Working from the records beneath this line, reproduce each one exactly.

(Stored data entries)
- Opening Delimiter -
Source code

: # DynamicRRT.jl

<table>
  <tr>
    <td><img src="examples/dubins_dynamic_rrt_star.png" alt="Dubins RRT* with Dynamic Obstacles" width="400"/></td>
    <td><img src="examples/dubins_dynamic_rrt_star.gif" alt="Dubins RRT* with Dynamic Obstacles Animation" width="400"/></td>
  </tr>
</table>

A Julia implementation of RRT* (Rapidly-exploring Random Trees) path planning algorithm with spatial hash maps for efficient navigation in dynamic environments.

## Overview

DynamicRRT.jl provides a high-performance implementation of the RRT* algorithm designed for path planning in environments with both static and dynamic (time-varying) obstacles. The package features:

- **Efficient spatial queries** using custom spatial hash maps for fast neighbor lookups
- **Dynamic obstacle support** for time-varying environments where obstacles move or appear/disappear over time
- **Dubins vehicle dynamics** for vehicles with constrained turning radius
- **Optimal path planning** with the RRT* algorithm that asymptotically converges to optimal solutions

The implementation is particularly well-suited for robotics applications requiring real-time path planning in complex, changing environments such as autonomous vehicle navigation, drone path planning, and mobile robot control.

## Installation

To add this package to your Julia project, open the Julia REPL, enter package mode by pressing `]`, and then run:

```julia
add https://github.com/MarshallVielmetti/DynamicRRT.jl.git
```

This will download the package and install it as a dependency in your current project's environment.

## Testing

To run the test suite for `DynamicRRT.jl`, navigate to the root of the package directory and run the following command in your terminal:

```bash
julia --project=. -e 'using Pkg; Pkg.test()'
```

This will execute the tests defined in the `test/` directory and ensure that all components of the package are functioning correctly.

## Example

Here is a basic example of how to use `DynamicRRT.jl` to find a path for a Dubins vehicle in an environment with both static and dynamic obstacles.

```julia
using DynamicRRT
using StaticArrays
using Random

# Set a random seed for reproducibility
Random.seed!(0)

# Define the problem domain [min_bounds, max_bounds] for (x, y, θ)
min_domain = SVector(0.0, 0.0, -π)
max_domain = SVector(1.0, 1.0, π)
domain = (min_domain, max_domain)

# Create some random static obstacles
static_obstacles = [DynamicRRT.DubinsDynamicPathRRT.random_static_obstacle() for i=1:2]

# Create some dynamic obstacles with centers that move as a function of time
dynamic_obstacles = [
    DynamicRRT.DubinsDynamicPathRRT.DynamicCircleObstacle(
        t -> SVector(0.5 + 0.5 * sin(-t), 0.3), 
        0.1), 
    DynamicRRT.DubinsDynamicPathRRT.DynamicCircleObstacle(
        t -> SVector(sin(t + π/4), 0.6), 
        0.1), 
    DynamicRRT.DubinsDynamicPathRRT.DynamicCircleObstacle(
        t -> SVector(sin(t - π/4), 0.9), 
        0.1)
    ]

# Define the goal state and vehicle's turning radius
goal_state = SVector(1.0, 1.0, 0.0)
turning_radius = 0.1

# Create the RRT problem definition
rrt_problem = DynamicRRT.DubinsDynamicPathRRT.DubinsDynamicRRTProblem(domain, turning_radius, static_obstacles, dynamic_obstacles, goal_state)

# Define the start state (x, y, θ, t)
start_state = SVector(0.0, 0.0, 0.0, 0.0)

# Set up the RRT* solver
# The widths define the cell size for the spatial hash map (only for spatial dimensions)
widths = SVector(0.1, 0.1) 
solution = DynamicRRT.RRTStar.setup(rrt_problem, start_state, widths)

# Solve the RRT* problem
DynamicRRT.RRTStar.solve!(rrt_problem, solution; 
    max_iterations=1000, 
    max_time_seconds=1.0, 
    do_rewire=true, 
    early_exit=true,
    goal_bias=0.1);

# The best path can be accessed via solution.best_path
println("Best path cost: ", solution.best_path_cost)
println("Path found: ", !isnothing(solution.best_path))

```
- Closing Delimiter -
*Answer section*.
Source code

: # DynamicRRT.jl

<table>
  <tr>
    <td><img src="examples/dubins_dynamic_rrt_star.png" alt="Dubins RRT* with Dynamic Obstacles" width="400"/></td>
    <td><img src="examples/dubins_dynamic_rrt_star.gif" alt="Dubins RRT* with Dynamic Obstacles Animation" width="400"/></td>
  </tr>
</table>

A Julia implementation of RRT* (Rapidly-exploring Random Trees) path planning algorithm with spatial hash maps for efficient navigation in dynamic environments.

## Overview

DynamicRRT.jl provides a high-performance implementation of the RRT* algorithm designed for path planning in environments with both static and dynamic (time-varying) obstacles. The package features:

- **Efficient spatial queries** using custom spatial hash maps for fast neighbor lookups
- **Dynamic obstacle support** for time-varying environments where obstacles move or appear/disappear over time
- **Dubins vehicle dynamics** for vehicles with constrained turning radius
- **Optimal path planning** with the RRT* algorithm that asymptotically converges to optimal solutions

The implementation is particularly well-suited for robotics applications requiring real-time path planning in complex, changing environments such as autonomous vehicle navigation, drone path planning, and mobile robot control.

## Installation

To add this package to your Julia project, open the Julia REPL, enter package mode by pressing `]`, and then run:

```julia
add https://github.com/MarshallVielmetti/DynamicRRT.jl.git
```

This will download the package and install it as a dependency in your current project's environment.

## Testing

To run the test suite for `DynamicRRT.jl`, navigate to the root of the package directory and run the following command in your terminal:

```bash
julia --project=. -e 'using Pkg; Pkg.test()'
```

This will execute the tests defined in the `test/` directory and ensure that all components of the package are functioning correctly.

## Example

Here is a basic example of how to use `DynamicRRT.jl` to find a path for a Dubins vehicle in an environment with both static and dynamic obstacles.

```julia
using DynamicRRT
using StaticArrays
using Random

# Set a random seed for reproducibility
Random.seed!(0)

# Define the problem domain [min_bounds, max_bounds] for (x, y, θ)
min_domain = SVector(0.0, 0.0, -π)
max_domain = SVector(1.0, 1.0, π)
domain = (min_domain, max_domain)

# Create some random static obstacles
static_obstacles = [DynamicRRT.DubinsDynamicPathRRT.random_static_obstacle() for i=1:2]

# Create some dynamic obstacles with centers that move as a function of time
dynamic_obstacles = [
    DynamicRRT.DubinsDynamicPathRRT.DynamicCircleObstacle(
        t -> SVector(0.5 + 0.5 * sin(-t), 0.3), 
        0.1), 
    DynamicRRT.DubinsDynamicPathRRT.DynamicCircleObstacle(
        t -> SVector(sin(t + π/4), 0.6), 
        0.1), 
    DynamicRRT.DubinsDynamicPathRRT.DynamicCircleObstacle(
        t -> SVector(sin(t - π/4), 0.9), 
        0.1)
    ]

# Define the goal state and vehicle's turning radius
goal_state = SVector(1.0, 1.0, 0.0)
turning_radius = 0.1

# Create the RRT problem definition
rrt_problem = DynamicRRT.DubinsDynamicPathRRT.DubinsDynamicRRTProblem(domain, turning_radius, static_obstacles, dynamic_obstacles, goal_state)

# Define the start state (x, y, θ, t)
start_state = SVector(0.0, 0.0, 0.0, 0.0)

# Set up the RRT* solver
# The widths define the cell size for the spatial hash map (only for spatial dimensions)
widths = SVector(0.1, 0.1) 
solution = DynamicRRT.RRTStar.setup(rrt_problem, start_state, widths)

# Solve the RRT* problem
DynamicRRT.RRTStar.solve!(rrt_problem, solution; 
    max_iterations=1000, 
    max_time_seconds=1.0, 
    do_rewire=true, 
    early_exit=true,
    goal_bias=0.1);

# The best path can be accessed via solution.best_path
println("Best path cost: ", solution.best_path_cost)
println("Path found: ", !isnothing(solution.best_path))

```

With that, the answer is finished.